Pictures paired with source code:
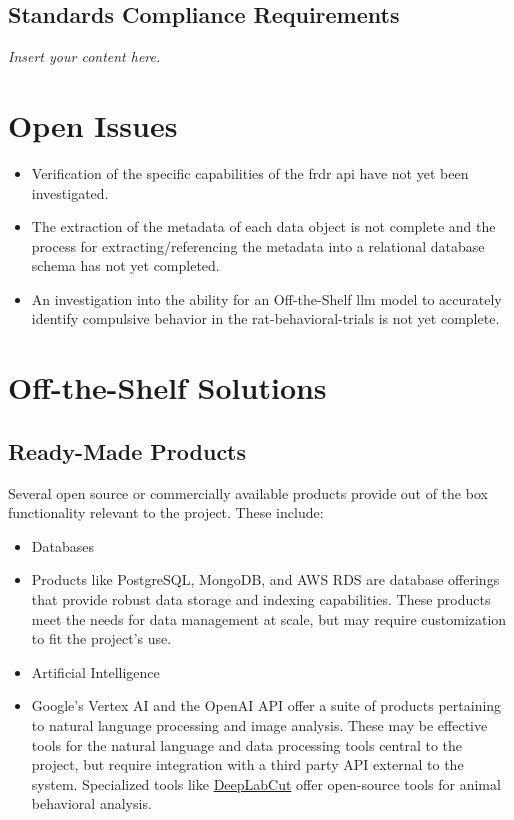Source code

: \documentclass[12pt]{article}
\newcommand{\lips}{\textit{Insert your content here.}}
\begin{document}
\subsection{Standards Compliance Requirements}
\lips

\section{Open Issues}

\begin{itemize}
    \item Verification of the specific capabilities of the \gls{frdr} \gls{api} have not yet been investigated.
    \item The extraction of the metadata of each data object is not complete and the process for extracting/referencing the metadata
    into a relational database schema has not yet completed.
    \item An investigation into the ability for an Off-the-Shelf \gls{llm} model to accurately identify compulsive behavior in the
    \gls{rat-behavioral-trials} is not yet complete.
\end{itemize}

\section{Off-the-Shelf Solutions}
\subsection{Ready-Made Products}

Several open source or commercially available products provide out of the box functionality relevant to the project. These include: 

\begin{itemize}
    \item Databases 
    \item[] Products like PostgreSQL, MongoDB, and AWS RDS are database offerings that provide robust data storage and indexing capabilities. These products meet the needs for data management at scale, but may require customization to fit the project's use. 
    \item Artificial Intelligence 
    \item[] Google's Vertex AI and the OpenAI API offer a suite of products pertaining to natural language processing and image analysis. These may be effective tools for the natural language and data processing tools central to the project, but require integration with a third party API external to the system. Specialized tools like \href{https://github.com/DeepLabCut/DeepLabCut}{DeepLabCut} offer open-source tools for animal behavioral analysis. 

\end{itemize}
\end{document}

- Exercise requirements -
All records must be output exactly as they are, except for the pictures, which are left out.

- Expected answer -
Source code

: \documentclass[12pt]{article}
\newcommand{\lips}{\textit{Insert your content here.}}
\begin{document}
\subsection{Standards Compliance Requirements}
\lips

\section{Open Issues}

\begin{itemize}
    \item Verification of the specific capabilities of the \gls{frdr} \gls{api} have not yet been investigated.
    \item The extraction of the metadata of each data object is not complete and the process for extracting/referencing the metadata
    into a relational database schema has not yet completed.
    \item An investigation into the ability for an Off-the-Shelf \gls{llm} model to accurately identify compulsive behavior in the
    \gls{rat-behavioral-trials} is not yet complete.
\end{itemize}

\section{Off-the-Shelf Solutions}
\subsection{Ready-Made Products}

Several open source or commercially available products provide out of the box functionality relevant to the project. These include: 

\begin{itemize}
    \item Databases 
    \item[] Products like PostgreSQL, MongoDB, and AWS RDS are database offerings that provide robust data storage and indexing capabilities. These products meet the needs for data management at scale, but may require customization to fit the project's use. 
    \item Artificial Intelligence 
    \item[] Google's Vertex AI and the OpenAI API offer a suite of products pertaining to natural language processing and image analysis. These may be effective tools for the natural language and data processing tools central to the project, but require integration with a third party API external to the system. Specialized tools like \href{https://github.com/DeepLabCut/DeepLabCut}{DeepLabCut} offer open-source tools for animal behavioral analysis. 

\end{itemize}
\end{document}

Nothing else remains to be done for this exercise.